CassieSeaCat
Servant of All
A want my mother to live and flourish for a very long time, but my family are dreadful to me. I reconciled with my father who had been cruel to me, I sent nice emails giving him news about myself, my sister and her child. It was the little boy’s birthday and our father showed up because I had said he was having a party. I thought I was being so nice and bringing the family together. My sister started being so nasty to me. She did not want me telling our father stories about her, but I had no idea I was doing wrong. When I did not speak to my father they told me hating him was bad for me. We reconciled and they complained about that, too! My mother screams at me that I know exactly what I did to my sister, telling stories about her to our father when she told me not to. I would place my hand on the Bible and swear she did NOT tell me not to. They were nice, sweet stories, not gossip. He had never mistreated her the terrible way he did me. I did not pick up hints that she was unhappy about the emails. They have always ganged up on me. When it was my birthday once my sister said she would get a gift for me sometime. I asked her to make a donation to a children’s charity rather. She and my mother told me I was rude.
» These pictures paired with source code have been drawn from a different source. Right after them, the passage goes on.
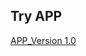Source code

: ## Try APP
[APP_Version 1.0](https://github.com/vishal-bhangare/yoga36/blob/main/app/release/app-release.apk)
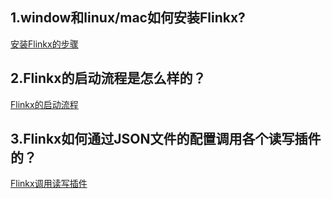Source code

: ## 1.window和linux/mac如何安装Flinkx?

[安装Flinkx的步骤]( https://github.com/wxgzgl/flinkx-web/blob/master/docs/InstallFlinkx.md )

## 2.Flinkx的启动流程是怎么样的？

[Flinkx的启动流程]( https://github.com/wxgzgl/flinkx-web/blob/master/docs/startFlinkx.md )

## 3.Flinkx如何通过JSON文件的配置调用各个读写插件的？

[Flinkx调用读写插件]()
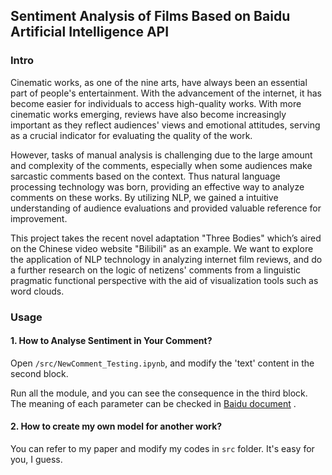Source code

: ## Sentiment Analysis of Films Based on Baidu Artificial Intelligence API

### Intro
Cinematic works, as one of the nine arts, have always been an essential part of people's entertainment. With the advancement of the internet, it has become easier for individuals to access high-quality works. With more cinematic works emerging, reviews have also become increasingly important as they reflect audiences' views and emotional attitudes, serving as a crucial indicator for evaluating the quality of the work. 

However, tasks of manual analysis is challenging due to the large amount and complexity of the comments, especially when some audiences make sarcastic comments based on the context. Thus natural language processing technology was born, providing an effective way to analyze comments on these works. By utilizing NLP, we gained a intuitive understanding of audience evaluations and provided valuable reference for improvement.

This project takes the recent novel adaptation "Three Bodies" which’s aired on the Chinese video website "Bilibili" as an example. We want to explore the application of NLP technology in analyzing internet film reviews, and do a further research on the logic of netizens' comments from a linguistic pragmatic functional perspective with the aid of visualization tools such as word clouds. 

### Usage

#### 1. How to Analyse Sentiment in Your Comment?

Open `/src/NewComment_Testing.ipynb`, and modify the 'text' content in the second block.

Run all the module, and you can see the consequence in the third block. The meaning of each parameter can be checked in [Baidu document](https://ai.baidu.com/ai-doc/NLP/zk6z52hds) .

#### 2. How to create my own model for another work?

You can refer to my paper and modify my codes in `src` folder. It's easy for you, I guess.
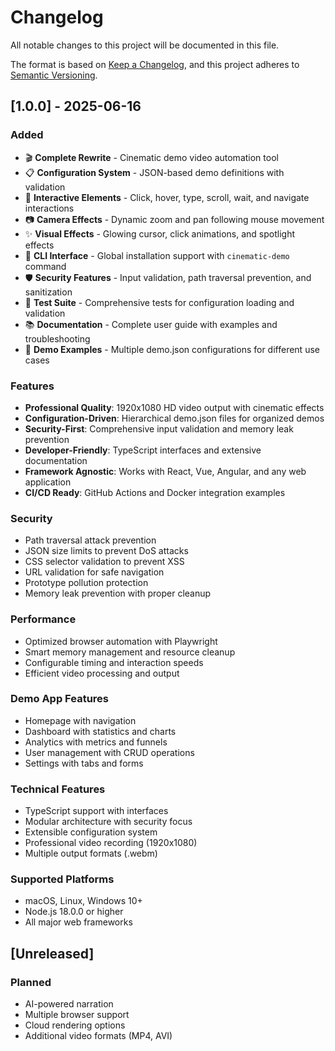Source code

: # Changelog

All notable changes to this project will be documented in this file.

The format is based on [Keep a Changelog](https://keepachangelog.com/en/1.0.0/),
and this project adheres to [Semantic Versioning](https://semver.org/spec/v2.0.0.html).

## [1.0.0] - 2025-06-16

### Added
- 🎬 **Complete Rewrite** - Cinematic demo video automation tool
- 📋 **Configuration System** - JSON-based demo definitions with validation
- 🎯 **Interactive Elements** - Click, hover, type, scroll, wait, and navigate interactions
- 📷 **Camera Effects** - Dynamic zoom and pan following mouse movement
- ✨ **Visual Effects** - Glowing cursor, click animations, and spotlight effects
- 🔧 **CLI Interface** - Global installation support with `cinematic-demo` command
- 🛡️ **Security Features** - Input validation, path traversal prevention, and sanitization
- 🧪 **Test Suite** - Comprehensive tests for configuration loading and validation
- 📚 **Documentation** - Complete user guide with examples and troubleshooting
- 🎪 **Demo Examples** - Multiple demo.json configurations for different use cases

### Features
- **Professional Quality**: 1920x1080 HD video output with cinematic effects
- **Configuration-Driven**: Hierarchical demo.json files for organized demos
- **Security-First**: Comprehensive input validation and memory leak prevention
- **Developer-Friendly**: TypeScript interfaces and extensive documentation
- **Framework Agnostic**: Works with React, Vue, Angular, and any web application
- **CI/CD Ready**: GitHub Actions and Docker integration examples

### Security
- Path traversal attack prevention
- JSON size limits to prevent DoS attacks
- CSS selector validation to prevent XSS
- URL validation for safe navigation
- Prototype pollution protection
- Memory leak prevention with proper cleanup

### Performance
- Optimized browser automation with Playwright
- Smart memory management and resource cleanup
- Configurable timing and interaction speeds
- Efficient video processing and output

### Demo App Features
- Homepage with navigation
- Dashboard with statistics and charts
- Analytics with metrics and funnels
- User management with CRUD operations
- Settings with tabs and forms

### Technical Features
- TypeScript support with interfaces
- Modular architecture with security focus
- Extensible configuration system
- Professional video recording (1920x1080)
- Multiple output formats (.webm)

### Supported Platforms
- macOS, Linux, Windows 10+
- Node.js 18.0.0 or higher
- All major web frameworks

## [Unreleased]

### Planned
- AI-powered narration
- Multiple browser support
- Cloud rendering options
- Additional video formats (MP4, AVI)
When my mother had a birthday she donated to a charity for her and my mother cried at the beauty of the gesture. What the fudge? As my nephew grew up he molested me almost daily for about a year and a half. If I say something not nice about him my mother screams at me to stop putting him down. She knows deep down he did something very bad , but chooses him over me. He should have charges pressed against him, but is flourishing and happy while I cry in despair. On Christmas Day my mother and sister were touching meat then touching things I was going to eat without washing their hands. I am a vegetarian and objected. My sister made me out to be the very bad one. Ngl, I hate her and my nephew deeply. I could go on forever, but Misericordiae, Lord have Mercy on me. Praise the Lord!